Yung S. Lie, PhD, is the President and Chief Executive Officer of the Damon Runyon Cancer Research Foundation, a non-profit organization that provides today’s best young scientists with funding to pursue innovative cancer research. Dr. Lie joined the Foundation in 2008 as Scientific Director, was promoted to Deputy Director and Chief Scientific Officer in 2014, and began her current role in December 2018. Her goals are to foster new generations of scientists, enabling them to explore novel ideas and take risks, and to fill the gaps in traditional research funding that threaten future breakthroughs.
Yung is responsible for providing strategic leadership of the Foundation by working with the Board of Directors and senior staff team to establish mission-driven, long-range goals, strategies, plans and policies, while also executing short-term goals. This includes managing the scientific award programs portfolio (approximately $20M annually), organizational budget (approximately $26M for FY 2020) and finances, fundraising (including individual major donor relationships, corporate and foundation relations, special events, Broadway Tickets), communications/marketing, and operations. In addition, she conducts regular evaluations to measure the success of the organization.

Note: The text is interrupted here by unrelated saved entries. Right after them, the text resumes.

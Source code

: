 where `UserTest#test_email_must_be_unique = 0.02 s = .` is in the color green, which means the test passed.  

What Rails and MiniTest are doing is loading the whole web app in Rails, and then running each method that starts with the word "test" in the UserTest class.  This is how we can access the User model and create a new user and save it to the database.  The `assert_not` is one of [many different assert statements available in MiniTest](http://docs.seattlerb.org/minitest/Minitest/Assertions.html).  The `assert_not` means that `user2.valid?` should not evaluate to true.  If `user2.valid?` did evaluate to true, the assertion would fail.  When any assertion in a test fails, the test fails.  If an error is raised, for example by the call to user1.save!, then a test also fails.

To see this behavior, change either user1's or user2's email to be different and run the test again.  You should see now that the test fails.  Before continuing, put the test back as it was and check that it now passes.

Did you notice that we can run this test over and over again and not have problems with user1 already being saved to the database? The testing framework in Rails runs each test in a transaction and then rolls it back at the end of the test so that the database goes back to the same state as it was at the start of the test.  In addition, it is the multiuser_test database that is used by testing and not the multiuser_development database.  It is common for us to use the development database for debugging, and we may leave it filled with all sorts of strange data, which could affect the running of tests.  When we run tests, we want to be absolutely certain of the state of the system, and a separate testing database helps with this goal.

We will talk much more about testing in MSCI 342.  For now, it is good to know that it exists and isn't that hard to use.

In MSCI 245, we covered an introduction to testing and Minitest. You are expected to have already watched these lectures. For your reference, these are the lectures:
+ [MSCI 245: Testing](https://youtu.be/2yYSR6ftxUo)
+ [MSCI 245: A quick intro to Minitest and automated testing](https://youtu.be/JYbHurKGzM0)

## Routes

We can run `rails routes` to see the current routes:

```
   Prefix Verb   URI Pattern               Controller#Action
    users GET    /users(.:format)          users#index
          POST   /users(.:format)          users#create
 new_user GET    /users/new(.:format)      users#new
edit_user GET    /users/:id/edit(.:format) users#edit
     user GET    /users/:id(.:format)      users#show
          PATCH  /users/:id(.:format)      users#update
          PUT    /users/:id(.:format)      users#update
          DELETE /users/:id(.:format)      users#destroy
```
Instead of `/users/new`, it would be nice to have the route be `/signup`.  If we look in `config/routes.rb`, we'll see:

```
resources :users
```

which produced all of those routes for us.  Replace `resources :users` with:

Dr. Lie is a member of the Board of Directors of the Health Research Alliance, a group of non-profit funders of health research, and of the Chemical Probes Portal, designed to change the way scientists find and use small-molecule reagents called chemical probes in biomedical research and drug discovery, increase research reproducibility and accelerate the discovery science that informs the generation of new therapeutics.
She received her BA in Molecular and Cellular Biology from the University of California at Berkeley and earned her PhD in Biological Sciences from Stanford University. Following graduate school, Yung worked as a bioinformatics consultant at Celera/Applied Biosystems, contributing to the Human Genome Project. She completed postdoctoral research in neuroscience as a Damon Runyon Fellow at the University of California at San Francisco and at The Rockefeller University.